Bon an, mal an, environ 20 % des Québécois souffrent de rhinite allergique, communément appelée allergies saisonnières ou rhume des foins. Mais nul n'est condamné à souffrir en silence! Réponses et solutions.

 

Q.: Quelles sont les causes des allergies saisonnières?

R.: «Ces allergies respiratoires sont habituellement causées par des pollens, parfois par des moisissures», explique le Dr Michel Petit, omnipraticien à la Clinique d'allergie.
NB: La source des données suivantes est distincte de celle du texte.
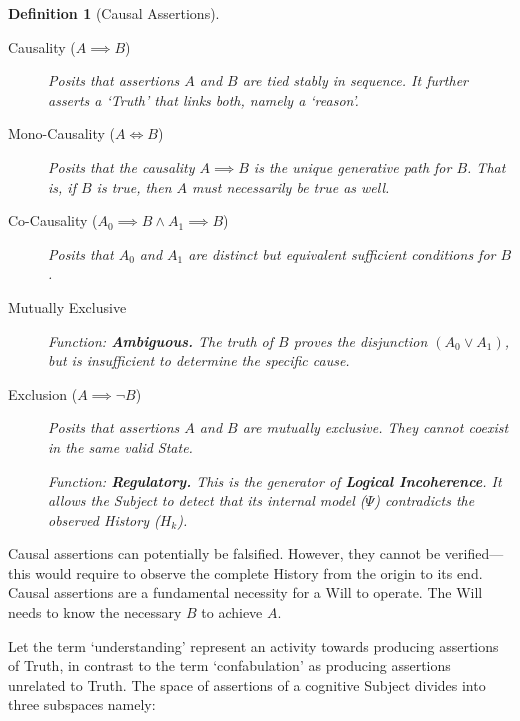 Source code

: \documentclass[11pt, a4paper]{article}
\theoremstyle{formalism}
\newtheorem{formalism}{Definition}
\begin{document}
\begin{formalism}[Causal Assertions]

    \begin{description}
        \item[Causality ($A \implies B$)] 

		Posits that assertions $A$ and $B$ are tied stably in sequence. It 
        further asserts a `Truth' that links both, namely a `reason'.
        
        \item[Mono-Causality ($A \iff B$)] 

		Posits that the causality $A \implies B$ is the \textit{unique}
        generative path for $B$. That is, if $B$ is true, then $A$ must necessarily be
        true as well.
        
        \item[Co-Causality ($A_0 \implies B \land A_1 \implies B$)] 

          Posits that $A_0$ and $A_1$ are distinct but \textit{equivalent} sufficient 
          conditions for $B$. 
        
        \item[Mutually Exclusive]

        \textit{Function:} \textbf{Ambiguous.} The truth of $B$ proves the disjunction $(A_0 \lor A_1)$, but is \textit{insufficient} to determine the specific cause.

        \item[Exclusion ($A \implies \neg B$)] 
        Posits that assertions $A$ and $B$ are mutually exclusive. They cannot coexist in the same valid State.
        
        \textit{Function:} \textbf{Regulatory.} This is the generator of \textbf{Logical Incoherence}. It allows the Subject to detect that its internal model ($\Psi$) contradicts the observed History ($H_k$).

    \end{description}
\end{formalism}

Causal assertions can potentially be falsified. However, they cannot be
verified---this would require to observe the complete History from the origin
to its end. Causal assertions are a fundamental necessity for a Will to
operate. The Will needs to know the necessary $B$ to achieve $A$.

Let the term `understanding' represent an activity towards producing assertions
of Truth, in contrast to the term `confabulation' as producing assertions
unrelated to Truth. The space of assertions of a cognitive Subject divides into
three subspaces namely:
\end{document}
Lorsque ces pollens sont relâchés dans l'atmosphère et s'infiltrent dans les voies respiratoires des personnes allergiques, ils sont perçus par leur système immunitaire comme un ennemi à combattre. «Une allergie est une réaction anormalement forte de l'organisme à un élément bénin, comme le pollen, précise le Dr Jacques Hébert, chef du service d'immunoallergie du Centre hospitalier universitaire de Québec et directeur du Centre de recherche appliquée en allergie de Québec. Se sentant menacé, le système immunitaire se défend en produisant des anticorps, qui se collent aux muqueuses du nez, de la gorge et des bronches et suscitent la libération de différents médiateurs, dont l'histamine.» Ces médiateurs sont responsables de la réaction inflammatoire et des symptômes de la rhinite allergique: congestion des sinus, écoulement nasal, éternuements, toux, irritation de la gorge, difficultés respiratoires, larmoiement, maux de tête et démangeaisons. Ce qui peut ressembler à un rhume. «Si les symptômes durent plus de sept à dix jours, on souffre sûrement d'allergies, note le Dr Michel Petit. Les symptômes dureront tant que l'allergène est présent dans l'air - ce qui peut durer des semaines, parfois des mois.»

 

Q.: Pourquoi certaines personnes développent-elles des allergies et d'autres non?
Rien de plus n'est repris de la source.